The PSA testing dilemma: GPs' reports of consultations with asymptomatic men: A qualitative study
Clements A., Watson E., Rai T., Bukach C., Shine B., Austoker J.
Background. The National Health Service Prostate Cancer Risk Management Programme (PCRMP) has recommended that screening for prostate cancer is available for asymptomatic men, on the understanding that they have been provided with full and balanced information about the advantages and limitations of the prostate-specific antigen (PSA) test. Guidance has been distributed to all GPs in England and Wales to assist in the provision of information to men.

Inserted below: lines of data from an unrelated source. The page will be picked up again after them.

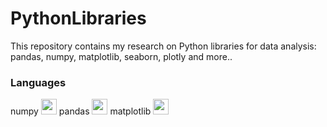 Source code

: # PythonLibraries
This repository contains my research on Python libraries for data analysis: pandas, numpy, matplotlib, seaborn, plotly and more..

### Languages

numpy <img src="https://upload.wikimedia.org/wikipedia/commons/thumb/3/31/NumPy_logo_2020.svg/1200px-NumPy_logo_2020.svg.png" width="25px">
pandas <img src="https://i.pinimg.com/736x/28/ce/bf/28cebfa3c75ff7815999b0c81a826af6.jpg" width="25px">
matplotlib <img src="https://image.pngaaa.com/242/4152242-middle.png" width="25px">
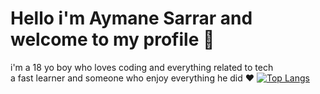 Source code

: # Hello i'm Aymane Sarrar and welcome to my profile :wave:
i'm a 18 yo boy who loves coding and everything related to tech <br>
a fast learner and someone who enjoy everything he did :heart:
[![Top Langs](https://github-readme-stats.vercel.app/api/top-langs/?username=aymanesarrar&layout=compact)](https://github.com/anuraghazra/github-readme-stats)
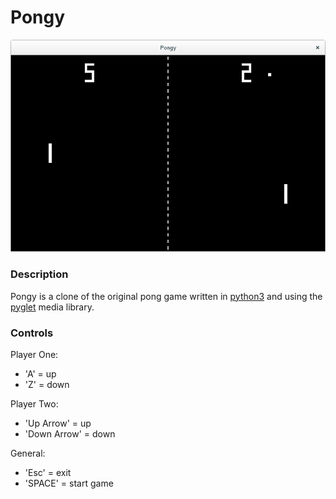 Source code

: Pongy
===
![Pongy in action](Pongy.png)

### Description

Pongy is a clone of the original pong game written in
[python3](https://www.python.org) and using the [pyglet](http://www.pyglet.org)
media library.

### Controls

Player One:
- 'A' = up
- 'Z' = down

Player Two:
- 'Up Arrow' = up
- 'Down Arrow' = down

General:

- 'Esc' = exit
- 'SPACE' = start game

This study aimed to elicit GPs' accounts of their discussions with asymptomatic men who consult with concerns about prostate cancer in order to identify the degree to which the PCRMP guidance was reflected in these consultations. Methods. Qualitative interview study. Semi-structured telephone interviews with 21 GPs from 18 GP practices in Oxfordshire. Results. All GPs reported undertaking some discussion with asymptomatic men about the PSA test. They described focussing most of the discussion on the false-positive and false-negative rates of the test, and the risks associated with a prostate biopsy. They reported less discussion of the potential for diagnosing indolent cancers, the dilemmas regarding treatment options for localised prostate cancer and the potential benefits of testing. Considerable variation existed between GPs in their accounts of the degree of detail given, and GP's presentation of information appeared to be affected by their personal views of the PSA test. Conclusion. The GPs in this study appear to recognise the importance of discussions regarding PSA testing; however, a full and balanced picture of the associated advantages and limitations does not seem to be consistently conveyed. Factors specific to PSA testing which appeared to have an impact on the GPs' discussions were the GP's personal opinions of the PSA test, and the need to counter men's primarily positive views of the benefits of PSA testing. Awareness of the impact of their views on the consultations may help GPs give men a more balanced presentation of the benefits and limitations of the PSA test. © 2007 Clements et al; licensee BioMed Central Ltd.